→ **Work to be completed**
Go through the lines below and copy each one that holds the string "matrix".

** Extracted records follows **

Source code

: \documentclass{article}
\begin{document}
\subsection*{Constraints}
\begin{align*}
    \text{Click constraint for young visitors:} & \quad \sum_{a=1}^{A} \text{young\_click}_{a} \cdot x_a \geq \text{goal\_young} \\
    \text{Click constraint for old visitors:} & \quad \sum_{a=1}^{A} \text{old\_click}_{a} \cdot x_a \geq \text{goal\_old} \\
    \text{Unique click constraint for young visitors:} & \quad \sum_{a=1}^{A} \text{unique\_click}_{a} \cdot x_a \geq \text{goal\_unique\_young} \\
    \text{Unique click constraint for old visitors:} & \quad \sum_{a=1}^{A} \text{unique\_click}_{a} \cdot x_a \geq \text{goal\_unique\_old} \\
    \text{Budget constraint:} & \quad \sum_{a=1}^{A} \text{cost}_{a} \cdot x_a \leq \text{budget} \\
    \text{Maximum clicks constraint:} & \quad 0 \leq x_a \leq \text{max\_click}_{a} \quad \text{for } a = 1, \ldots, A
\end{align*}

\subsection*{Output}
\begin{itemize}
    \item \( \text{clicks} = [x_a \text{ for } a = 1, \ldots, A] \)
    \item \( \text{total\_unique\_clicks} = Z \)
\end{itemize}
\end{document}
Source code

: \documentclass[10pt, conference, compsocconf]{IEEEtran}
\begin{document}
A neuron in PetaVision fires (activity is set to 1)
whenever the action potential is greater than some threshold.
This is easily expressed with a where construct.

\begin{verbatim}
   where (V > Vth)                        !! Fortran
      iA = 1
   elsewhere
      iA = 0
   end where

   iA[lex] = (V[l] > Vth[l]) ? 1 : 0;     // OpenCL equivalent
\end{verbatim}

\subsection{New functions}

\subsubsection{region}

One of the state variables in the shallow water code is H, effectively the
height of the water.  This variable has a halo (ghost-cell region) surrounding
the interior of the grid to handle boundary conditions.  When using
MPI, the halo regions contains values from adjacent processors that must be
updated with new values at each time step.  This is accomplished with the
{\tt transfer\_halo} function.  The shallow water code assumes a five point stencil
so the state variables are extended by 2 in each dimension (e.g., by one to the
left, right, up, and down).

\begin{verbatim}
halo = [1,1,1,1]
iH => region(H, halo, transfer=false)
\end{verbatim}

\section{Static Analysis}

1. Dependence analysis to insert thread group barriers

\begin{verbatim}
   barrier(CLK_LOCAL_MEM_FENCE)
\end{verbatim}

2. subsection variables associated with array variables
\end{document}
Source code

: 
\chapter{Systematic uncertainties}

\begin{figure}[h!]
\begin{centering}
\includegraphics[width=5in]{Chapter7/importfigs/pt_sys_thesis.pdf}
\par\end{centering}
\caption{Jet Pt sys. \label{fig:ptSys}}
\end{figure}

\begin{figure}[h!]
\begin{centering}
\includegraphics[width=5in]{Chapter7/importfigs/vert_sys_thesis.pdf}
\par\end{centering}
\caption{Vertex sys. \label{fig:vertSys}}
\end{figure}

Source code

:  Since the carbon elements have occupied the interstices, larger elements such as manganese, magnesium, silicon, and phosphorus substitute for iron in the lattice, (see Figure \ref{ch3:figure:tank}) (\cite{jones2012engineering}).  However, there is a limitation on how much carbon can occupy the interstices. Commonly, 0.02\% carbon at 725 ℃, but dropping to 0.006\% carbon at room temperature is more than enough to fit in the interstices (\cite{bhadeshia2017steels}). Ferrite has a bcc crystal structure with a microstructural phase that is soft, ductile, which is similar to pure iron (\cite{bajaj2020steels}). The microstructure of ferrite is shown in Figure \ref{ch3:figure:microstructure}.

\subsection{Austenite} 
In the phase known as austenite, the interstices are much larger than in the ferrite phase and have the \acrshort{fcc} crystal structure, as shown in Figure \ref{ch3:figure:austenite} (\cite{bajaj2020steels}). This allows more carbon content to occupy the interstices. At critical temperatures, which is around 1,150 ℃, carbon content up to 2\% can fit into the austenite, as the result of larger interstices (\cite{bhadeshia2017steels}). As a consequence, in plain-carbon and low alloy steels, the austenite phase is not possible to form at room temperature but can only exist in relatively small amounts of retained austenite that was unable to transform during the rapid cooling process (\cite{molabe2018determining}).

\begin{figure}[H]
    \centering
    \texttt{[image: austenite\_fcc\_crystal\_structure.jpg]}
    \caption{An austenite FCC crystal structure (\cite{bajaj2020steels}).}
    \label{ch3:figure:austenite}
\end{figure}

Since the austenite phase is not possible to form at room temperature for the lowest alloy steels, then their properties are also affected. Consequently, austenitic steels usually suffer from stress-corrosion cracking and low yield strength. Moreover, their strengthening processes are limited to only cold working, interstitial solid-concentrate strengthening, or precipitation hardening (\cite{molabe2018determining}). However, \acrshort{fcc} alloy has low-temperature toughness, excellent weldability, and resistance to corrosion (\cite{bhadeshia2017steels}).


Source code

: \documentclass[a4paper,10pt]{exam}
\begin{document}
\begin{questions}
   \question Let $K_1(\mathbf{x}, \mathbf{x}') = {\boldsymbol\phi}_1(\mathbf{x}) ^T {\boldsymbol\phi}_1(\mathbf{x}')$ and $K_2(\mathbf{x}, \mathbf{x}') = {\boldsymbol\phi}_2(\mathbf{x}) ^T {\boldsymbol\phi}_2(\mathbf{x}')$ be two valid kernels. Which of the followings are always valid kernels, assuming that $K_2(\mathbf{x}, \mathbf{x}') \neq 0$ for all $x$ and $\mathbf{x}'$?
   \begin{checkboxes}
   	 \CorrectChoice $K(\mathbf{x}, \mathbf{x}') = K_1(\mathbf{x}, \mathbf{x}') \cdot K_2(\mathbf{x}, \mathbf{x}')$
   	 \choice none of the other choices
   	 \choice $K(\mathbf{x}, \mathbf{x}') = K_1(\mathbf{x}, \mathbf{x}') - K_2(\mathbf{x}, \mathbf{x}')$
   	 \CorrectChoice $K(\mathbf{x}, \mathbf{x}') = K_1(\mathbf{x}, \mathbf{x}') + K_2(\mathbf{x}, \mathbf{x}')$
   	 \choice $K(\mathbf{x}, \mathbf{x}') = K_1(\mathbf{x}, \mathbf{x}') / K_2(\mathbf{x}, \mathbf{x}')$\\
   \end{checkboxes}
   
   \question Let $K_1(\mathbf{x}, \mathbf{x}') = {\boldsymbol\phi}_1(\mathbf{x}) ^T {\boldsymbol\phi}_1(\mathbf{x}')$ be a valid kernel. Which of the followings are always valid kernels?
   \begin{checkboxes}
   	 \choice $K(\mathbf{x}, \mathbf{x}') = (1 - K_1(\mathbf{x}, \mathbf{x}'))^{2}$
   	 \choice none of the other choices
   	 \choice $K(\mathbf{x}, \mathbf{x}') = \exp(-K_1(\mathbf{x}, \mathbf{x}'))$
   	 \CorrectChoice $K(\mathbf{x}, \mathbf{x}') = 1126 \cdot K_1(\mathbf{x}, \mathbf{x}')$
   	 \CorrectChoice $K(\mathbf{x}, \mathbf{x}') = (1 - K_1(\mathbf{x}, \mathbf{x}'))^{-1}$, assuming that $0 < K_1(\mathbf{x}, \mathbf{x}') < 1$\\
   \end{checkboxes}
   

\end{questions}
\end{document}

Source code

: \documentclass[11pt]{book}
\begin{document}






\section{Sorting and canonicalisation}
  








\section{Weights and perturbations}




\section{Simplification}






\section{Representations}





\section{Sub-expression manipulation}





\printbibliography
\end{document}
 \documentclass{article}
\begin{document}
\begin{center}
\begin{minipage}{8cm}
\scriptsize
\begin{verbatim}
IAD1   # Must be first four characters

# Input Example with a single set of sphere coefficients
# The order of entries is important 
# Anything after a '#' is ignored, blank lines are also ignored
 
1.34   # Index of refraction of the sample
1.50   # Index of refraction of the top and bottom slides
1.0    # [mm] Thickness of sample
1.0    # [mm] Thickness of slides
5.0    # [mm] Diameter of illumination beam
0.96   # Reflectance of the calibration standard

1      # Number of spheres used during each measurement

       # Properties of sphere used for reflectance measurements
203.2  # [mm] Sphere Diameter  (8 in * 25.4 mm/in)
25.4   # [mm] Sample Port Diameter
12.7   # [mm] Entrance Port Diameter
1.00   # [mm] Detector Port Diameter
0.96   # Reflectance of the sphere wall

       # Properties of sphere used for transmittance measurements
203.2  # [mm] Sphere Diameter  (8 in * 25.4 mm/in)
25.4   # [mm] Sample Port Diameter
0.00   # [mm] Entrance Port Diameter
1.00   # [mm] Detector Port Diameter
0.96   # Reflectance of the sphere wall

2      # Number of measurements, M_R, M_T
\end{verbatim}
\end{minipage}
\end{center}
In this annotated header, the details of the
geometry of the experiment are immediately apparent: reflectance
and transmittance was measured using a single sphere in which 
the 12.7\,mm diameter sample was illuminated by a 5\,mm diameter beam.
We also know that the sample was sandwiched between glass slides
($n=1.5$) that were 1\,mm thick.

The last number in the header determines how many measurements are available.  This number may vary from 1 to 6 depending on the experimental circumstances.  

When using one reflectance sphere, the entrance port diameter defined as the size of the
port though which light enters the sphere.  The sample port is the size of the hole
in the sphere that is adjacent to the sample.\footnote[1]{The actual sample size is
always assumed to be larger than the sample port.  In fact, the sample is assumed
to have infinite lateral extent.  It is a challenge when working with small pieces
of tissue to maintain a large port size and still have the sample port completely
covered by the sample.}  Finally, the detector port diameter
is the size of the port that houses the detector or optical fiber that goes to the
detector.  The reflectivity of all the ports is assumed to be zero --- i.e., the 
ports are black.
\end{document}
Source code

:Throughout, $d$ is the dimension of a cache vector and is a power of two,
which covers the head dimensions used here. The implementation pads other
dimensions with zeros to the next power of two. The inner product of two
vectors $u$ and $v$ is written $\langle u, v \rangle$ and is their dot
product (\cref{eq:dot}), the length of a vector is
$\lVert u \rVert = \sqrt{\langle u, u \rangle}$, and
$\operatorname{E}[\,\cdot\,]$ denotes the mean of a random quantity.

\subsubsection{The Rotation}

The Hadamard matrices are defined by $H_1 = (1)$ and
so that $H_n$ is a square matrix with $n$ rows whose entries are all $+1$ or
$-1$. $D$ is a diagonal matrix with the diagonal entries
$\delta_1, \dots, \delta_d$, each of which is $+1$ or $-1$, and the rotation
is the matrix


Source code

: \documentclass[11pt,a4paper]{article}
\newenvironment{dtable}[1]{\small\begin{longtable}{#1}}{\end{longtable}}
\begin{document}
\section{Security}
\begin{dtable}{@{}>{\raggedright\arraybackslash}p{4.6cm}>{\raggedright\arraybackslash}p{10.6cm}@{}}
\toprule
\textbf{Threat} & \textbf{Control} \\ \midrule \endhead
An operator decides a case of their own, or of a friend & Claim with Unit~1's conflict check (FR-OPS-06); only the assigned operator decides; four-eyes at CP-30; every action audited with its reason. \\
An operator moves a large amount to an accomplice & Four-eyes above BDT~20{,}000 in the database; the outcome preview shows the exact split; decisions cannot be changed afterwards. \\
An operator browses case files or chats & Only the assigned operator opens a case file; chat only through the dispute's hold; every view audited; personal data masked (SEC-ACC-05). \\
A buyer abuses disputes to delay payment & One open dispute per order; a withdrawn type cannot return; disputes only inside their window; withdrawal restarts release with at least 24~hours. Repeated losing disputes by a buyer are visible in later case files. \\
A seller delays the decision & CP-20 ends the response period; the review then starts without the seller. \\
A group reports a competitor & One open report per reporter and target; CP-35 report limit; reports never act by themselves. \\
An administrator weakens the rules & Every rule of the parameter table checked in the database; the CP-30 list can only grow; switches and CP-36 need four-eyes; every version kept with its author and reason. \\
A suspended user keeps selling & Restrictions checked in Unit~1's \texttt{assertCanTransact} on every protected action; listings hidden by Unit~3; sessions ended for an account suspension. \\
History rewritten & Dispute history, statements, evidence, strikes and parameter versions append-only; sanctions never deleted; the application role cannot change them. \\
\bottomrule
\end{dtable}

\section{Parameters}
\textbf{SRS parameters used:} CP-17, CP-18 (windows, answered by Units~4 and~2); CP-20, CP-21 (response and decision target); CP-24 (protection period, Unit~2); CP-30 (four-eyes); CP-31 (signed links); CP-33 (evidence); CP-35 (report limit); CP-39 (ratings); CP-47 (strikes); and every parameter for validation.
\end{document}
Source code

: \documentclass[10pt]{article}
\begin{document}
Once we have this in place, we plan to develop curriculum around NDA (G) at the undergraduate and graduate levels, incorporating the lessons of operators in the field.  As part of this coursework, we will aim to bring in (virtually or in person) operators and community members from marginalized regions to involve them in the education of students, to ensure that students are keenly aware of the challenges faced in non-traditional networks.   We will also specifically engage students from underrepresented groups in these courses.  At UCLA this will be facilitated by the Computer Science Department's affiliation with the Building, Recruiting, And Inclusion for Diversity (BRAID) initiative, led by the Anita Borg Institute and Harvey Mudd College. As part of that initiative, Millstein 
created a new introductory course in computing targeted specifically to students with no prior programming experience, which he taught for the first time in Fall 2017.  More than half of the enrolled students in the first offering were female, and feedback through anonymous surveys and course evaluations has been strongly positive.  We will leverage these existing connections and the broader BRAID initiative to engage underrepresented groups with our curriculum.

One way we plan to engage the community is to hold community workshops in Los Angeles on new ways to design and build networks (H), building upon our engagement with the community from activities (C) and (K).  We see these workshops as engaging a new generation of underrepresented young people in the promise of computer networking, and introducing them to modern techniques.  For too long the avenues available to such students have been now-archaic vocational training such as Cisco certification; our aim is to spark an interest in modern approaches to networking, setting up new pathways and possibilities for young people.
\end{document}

** End of Extracted records **

→ **Exercise solution**
so that $H_n$ is a square matrix with $n$ rows whose entries are all $+1$ or
$-1$. $D$ is a diagonal matrix with the diagonal entries
is the matrix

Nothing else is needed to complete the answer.